Thomas William "Tom" Jones, Baron Maelor ( born February 10, 1898 in Ponciau, † November 18, 1984 ) was a Welsh Labour Party politician.

Political career

Thomas Jones was born into a mining family in Wales. He attended the local primary school and was 14 years old miner in the nearby coal mine Bersham. During the First World War, he refused to do military service, but got the assurance of being able to serve in the army as non-combatant. But because he did not obey a command of conscience, he was convicted in 1917 by a military court for a six-month prison sentence. The sentence he was serving in London in Wormwood Scrubs Prison. Later he was transferred to the labor camp of Princetown, which was located in the former prison of Dartmoor in Devon. After the war he attended the Normal College in Bangor, Gwynedd, and qualified as a teacher. From 1922 to 1940 he was director of a school; In 1937 he was justice of the peace for Denbighshire. From 1940 to 1946 he worked for the British Ministry of Social Affairs. In 1946 he was working for the North Wales Power and Electric Co. and was responsible for the social needs of employees. He was also engaged in the Welsh union North Wales Labour Federation.

1935 Jones ran for the first time for the Labour Party, but was not elected. In 1951, he managed to get elected for the constituency of Meirionnydd in the British House of Commons. He remained a Member of Parliament until 1966; his brother James Idwal Jones was a member of parliament from 1955 to 1970. His main political concern was the transfer of the Bala Lake in the public domain as well as the construction of a nuclear reactor at Trawsfynydd and a pumped storage plant in Blaenau Ffestiniog, both places with high unemployment.

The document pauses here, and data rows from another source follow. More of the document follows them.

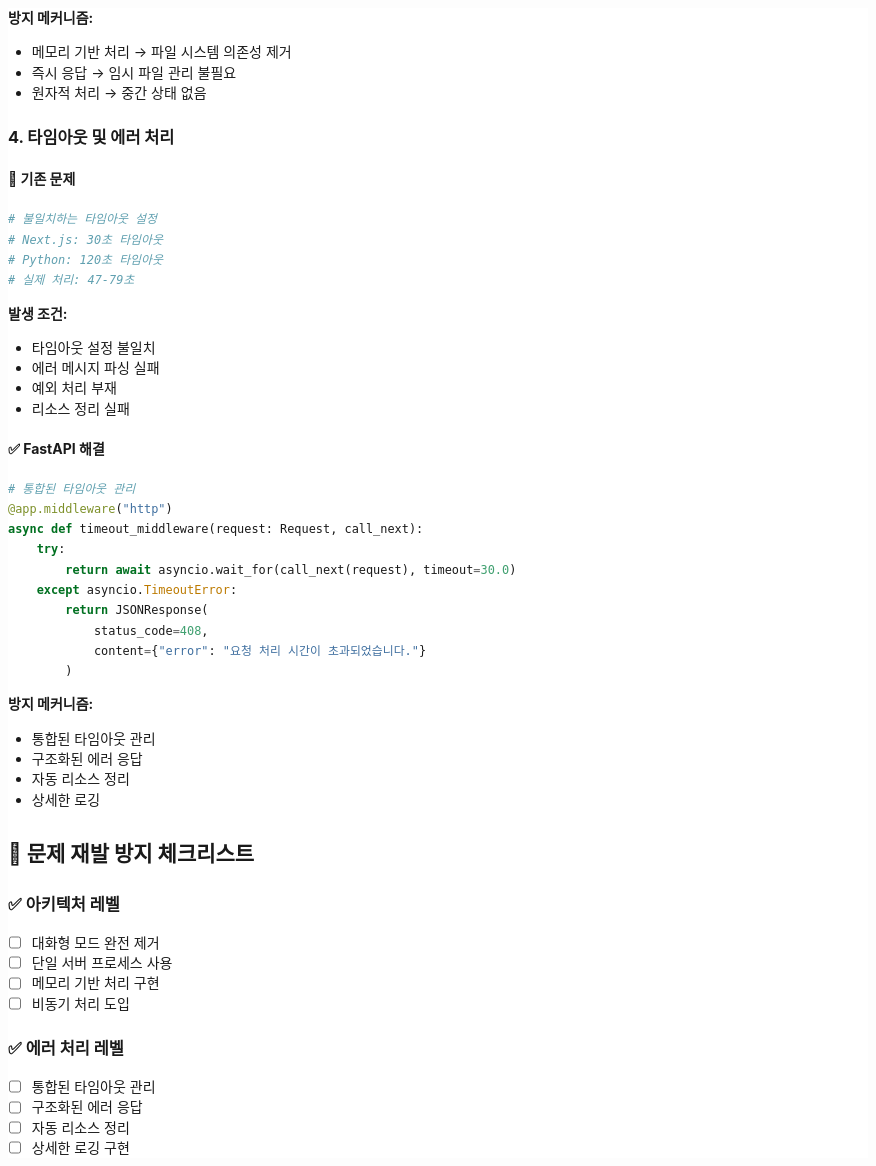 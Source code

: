 **방지 메커니즘:**
- 메모리 기반 처리 → 파일 시스템 의존성 제거
- 즉시 응답 → 임시 파일 관리 불필요
- 원자적 처리 → 중간 상태 없음

### 4. 타임아웃 및 에러 처리

#### 🚨 기존 문제
```python
# 불일치하는 타임아웃 설정
# Next.js: 30초 타임아웃
# Python: 120초 타임아웃
# 실제 처리: 47-79초
```

**발생 조건:**
- 타임아웃 설정 불일치
- 에러 메시지 파싱 실패
- 예외 처리 부재
- 리소스 정리 실패

#### ✅ FastAPI 해결
```python
# 통합된 타임아웃 관리
@app.middleware("http")
async def timeout_middleware(request: Request, call_next):
    try:
        return await asyncio.wait_for(call_next(request), timeout=30.0)
    except asyncio.TimeoutError:
        return JSONResponse(
            status_code=408,
            content={"error": "요청 처리 시간이 초과되었습니다."}
        )
```

**방지 메커니즘:**
- 통합된 타임아웃 관리
- 구조화된 에러 응답
- 자동 리소스 정리
- 상세한 로깅

## 🔄 문제 재발 방지 체크리스트

### ✅ 아키텍처 레벨
- [ ] 대화형 모드 완전 제거
- [ ] 단일 서버 프로세스 사용
- [ ] 메모리 기반 처리 구현
- [ ] 비동기 처리 도입

### ✅ 에러 처리 레벨
- [ ] 통합된 타임아웃 관리
- [ ] 구조화된 에러 응답
- [ ] 자동 리소스 정리
- [ ] 상세한 로깅 구현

In June 1966 he was appointed with the title of Baron Maelor, of Rhosllannerchrugog in the County of Denbighshire for Life Peer. In the House of Lords, he was still very involved with Welsh issues; he campaigned against the abolition of the Welsh Sunday, after it was banned there on Sundays to open pubs and hold sporting events.

At the celebration for the investiture of Prince Charles Prince of Wales, Lord Maelor was one of the cushions for the crown and the ring were the Queen presented during the ceremony. In 1981, he was celebrated as a singing Baron after he had submitted the first person in the House of Lords a song. He also wrote poetry and was a member of the Gorsedd ( Bard Association ) at the Eisteddfod music festival and president of the International Eisteddfod in Llangollen. The Lord described as humorous was known for entertaining anecdotes to tell in English as well as Welsh, and gladly boasted to have sat in the two worst prisons in Britain.

Lord Maelor, who had been all his life a smoker, died one night at his home in Ponciau by fire; It was assumed that this was caused by a smoldering cigarette.

Writings

  • Y Senedd. Y Senedd: hanes datblygiad a gwaith y Senedd yn San Steffan ynghyd A'i defodau a'i thraddodiadau. ( Reports from the Parliament) in 1969.
  • Fel Hyn y bu. ( Memories ) 1970.
  • Thomas Jefferson: trydydd Arlywydd America. In 1980.